MR. H. CHINASKI. REPORT TO WORK 8 AM TOMORROW. R.M. HEATHERCLIFF CO.

5

It was a magazine publishers distributing house and we stood at the packing table checking the orders to see that the quantities coincided with the invoices. Then we signed the invoice and either packed the order for out of town shipment or set the magazines aside for local truck delivery. The work was easy and dull but the clerks were in a constant state of turmoil. They were worried about their jobs. There was a mixture of young men and women and there didn't seem to be a foreman. After several hours an argument began between two of the women. It was something about the magazines. We were packing comic books and something had gone wrong across the table. The two women became violent as the argument went on.
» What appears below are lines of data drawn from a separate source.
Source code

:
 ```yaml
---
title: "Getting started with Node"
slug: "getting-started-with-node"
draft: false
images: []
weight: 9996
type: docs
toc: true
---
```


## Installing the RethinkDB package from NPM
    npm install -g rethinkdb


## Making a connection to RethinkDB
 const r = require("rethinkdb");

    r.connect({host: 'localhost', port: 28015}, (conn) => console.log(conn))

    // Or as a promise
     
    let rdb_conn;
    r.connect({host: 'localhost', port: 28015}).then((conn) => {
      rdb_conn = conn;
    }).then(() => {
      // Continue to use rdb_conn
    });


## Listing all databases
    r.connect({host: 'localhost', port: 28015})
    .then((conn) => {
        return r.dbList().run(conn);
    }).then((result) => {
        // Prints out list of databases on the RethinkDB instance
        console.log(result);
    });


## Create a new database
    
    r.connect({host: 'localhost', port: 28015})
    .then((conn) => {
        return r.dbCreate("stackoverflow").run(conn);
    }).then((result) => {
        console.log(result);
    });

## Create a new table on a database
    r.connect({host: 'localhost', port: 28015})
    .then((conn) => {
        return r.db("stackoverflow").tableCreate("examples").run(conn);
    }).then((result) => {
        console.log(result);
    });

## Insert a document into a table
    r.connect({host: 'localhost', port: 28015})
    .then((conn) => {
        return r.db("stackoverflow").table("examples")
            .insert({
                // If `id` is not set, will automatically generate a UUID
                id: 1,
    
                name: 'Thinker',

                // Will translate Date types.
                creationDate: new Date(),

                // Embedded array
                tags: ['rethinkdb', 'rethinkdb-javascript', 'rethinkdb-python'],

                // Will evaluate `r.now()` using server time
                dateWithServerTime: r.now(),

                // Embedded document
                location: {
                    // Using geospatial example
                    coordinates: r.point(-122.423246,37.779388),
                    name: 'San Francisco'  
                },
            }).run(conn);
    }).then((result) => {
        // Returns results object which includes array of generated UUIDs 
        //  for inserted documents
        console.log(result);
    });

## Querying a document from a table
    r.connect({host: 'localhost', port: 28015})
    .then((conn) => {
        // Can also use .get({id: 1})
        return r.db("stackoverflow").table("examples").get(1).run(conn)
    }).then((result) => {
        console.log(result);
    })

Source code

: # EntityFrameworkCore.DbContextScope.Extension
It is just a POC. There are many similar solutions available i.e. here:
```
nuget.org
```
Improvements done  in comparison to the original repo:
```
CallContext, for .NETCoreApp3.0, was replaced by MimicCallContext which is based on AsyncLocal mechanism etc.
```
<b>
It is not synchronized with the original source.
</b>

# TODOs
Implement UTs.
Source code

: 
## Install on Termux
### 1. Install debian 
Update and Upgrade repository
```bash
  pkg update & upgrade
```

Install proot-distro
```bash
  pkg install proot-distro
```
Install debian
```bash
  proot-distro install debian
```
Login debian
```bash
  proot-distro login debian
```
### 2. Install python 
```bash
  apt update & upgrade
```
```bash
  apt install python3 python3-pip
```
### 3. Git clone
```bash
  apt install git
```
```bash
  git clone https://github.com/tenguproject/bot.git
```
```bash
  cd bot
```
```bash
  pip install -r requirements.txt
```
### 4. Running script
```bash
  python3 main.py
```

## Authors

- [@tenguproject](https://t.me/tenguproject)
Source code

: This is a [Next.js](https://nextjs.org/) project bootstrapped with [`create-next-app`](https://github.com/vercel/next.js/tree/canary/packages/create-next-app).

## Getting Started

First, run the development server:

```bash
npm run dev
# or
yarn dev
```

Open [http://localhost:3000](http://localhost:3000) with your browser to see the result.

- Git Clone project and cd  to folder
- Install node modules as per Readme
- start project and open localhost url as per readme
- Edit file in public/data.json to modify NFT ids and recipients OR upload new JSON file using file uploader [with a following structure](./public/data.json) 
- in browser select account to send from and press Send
"Look," I said, "these books aren't worth reading let alone arguing about."

"All right," one of the women said, "we know you think you're too good for this job."

"Too good?"

"Yes, your attitude. You think we didn't notice it?"

That's when I first learned that it wasn't enough to just do your job, you had to have an interest in it, even a passion for it.

I worked there three or four days, then on Friday we were paid right up to the hour. We were given yellow envelopes with green bills and the exact change. Real money, no checks.